Author Archives: Frederick Hirsch

Insecurity in Depth

If I put a fence with a hole in it in front of a broken wall in front of a partly filled in moat, is my castle secure?

The answer is ‘No’.

On the other hand if the defects are not immediately visible and not lined up with each other, then having these three layers could stop some attackers completely, while others may need time to find the flaw in each. Thus it could require more time and effort on the part of an attacker.

If everyone in the village knows about the flaws, then there might as well not be any barriers. If every weekend they walk through the various openings to have a picnic on the castle grounds, then all know that these barriers are not meaningful, at least to those who are informed.

It is interesting that Defense in Depth was supposedly conceived by the NSA, or at least documented by them, the masters of penetrating systems. To be honest, security in depth has its place, since one of the rationales is that attackers may come from different points in the system, so different security measures may be needed to address different aspects of the overall concern. As the NSA notes, an understanding of the system, adversaries, risks etc is required. Thus “security in depth” has a place as part of a broader understanding but is not functional merely as a mantra.

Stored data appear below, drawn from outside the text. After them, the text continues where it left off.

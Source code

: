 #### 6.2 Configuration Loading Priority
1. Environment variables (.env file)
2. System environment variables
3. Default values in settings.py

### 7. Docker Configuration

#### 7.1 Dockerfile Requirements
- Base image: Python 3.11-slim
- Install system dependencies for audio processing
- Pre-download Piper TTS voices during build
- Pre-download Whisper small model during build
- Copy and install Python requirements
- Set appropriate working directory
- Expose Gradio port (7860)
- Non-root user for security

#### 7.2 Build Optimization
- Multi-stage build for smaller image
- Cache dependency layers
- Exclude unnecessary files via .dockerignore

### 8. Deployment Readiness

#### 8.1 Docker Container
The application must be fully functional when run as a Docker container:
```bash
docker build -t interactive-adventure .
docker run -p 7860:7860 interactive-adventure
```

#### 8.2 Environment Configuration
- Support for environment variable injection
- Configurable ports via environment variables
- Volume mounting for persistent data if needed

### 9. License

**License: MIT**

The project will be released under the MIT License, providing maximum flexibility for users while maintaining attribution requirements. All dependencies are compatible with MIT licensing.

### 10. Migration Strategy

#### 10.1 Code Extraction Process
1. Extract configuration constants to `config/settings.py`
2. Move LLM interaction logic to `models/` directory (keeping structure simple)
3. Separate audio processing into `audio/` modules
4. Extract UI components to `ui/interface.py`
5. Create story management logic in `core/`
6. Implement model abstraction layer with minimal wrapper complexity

Security in Depth is mentioned repeatedly in the OPM oversight hearing, an interesting view for both the questions and the answers or lack of answers. Mention of security in depth is usually followed by a statement that there is no security silver bullet (other than security in depth).

There is an alternative to security by depth which is security through simplicity.

Take the case of the OPM, where it is speculated that security clearance background check forms (form SF-86) were taken, each having a wealth of personal information about an individual and their contacts. Security technologies failed to prevent the breach or even detect it while it was in progress (while the OPM is not disclosing details, apparently there were first breaches of the contractors working for OPM, then at least two subsequent breaches. Information on one later breach was loaded into Einstein, an intrusion detection and analysis system , which then flagged a previously unknown earlier breach).

Rather than piling up all these questionable and complex technologies wouldn’t it have been simpler and safer to document and follow a single governance rule:

“All clearance forms and their related documentation, including backups, will be
immediately and completely destroyed following the decision whether to grant clearance on the basis of those forms.”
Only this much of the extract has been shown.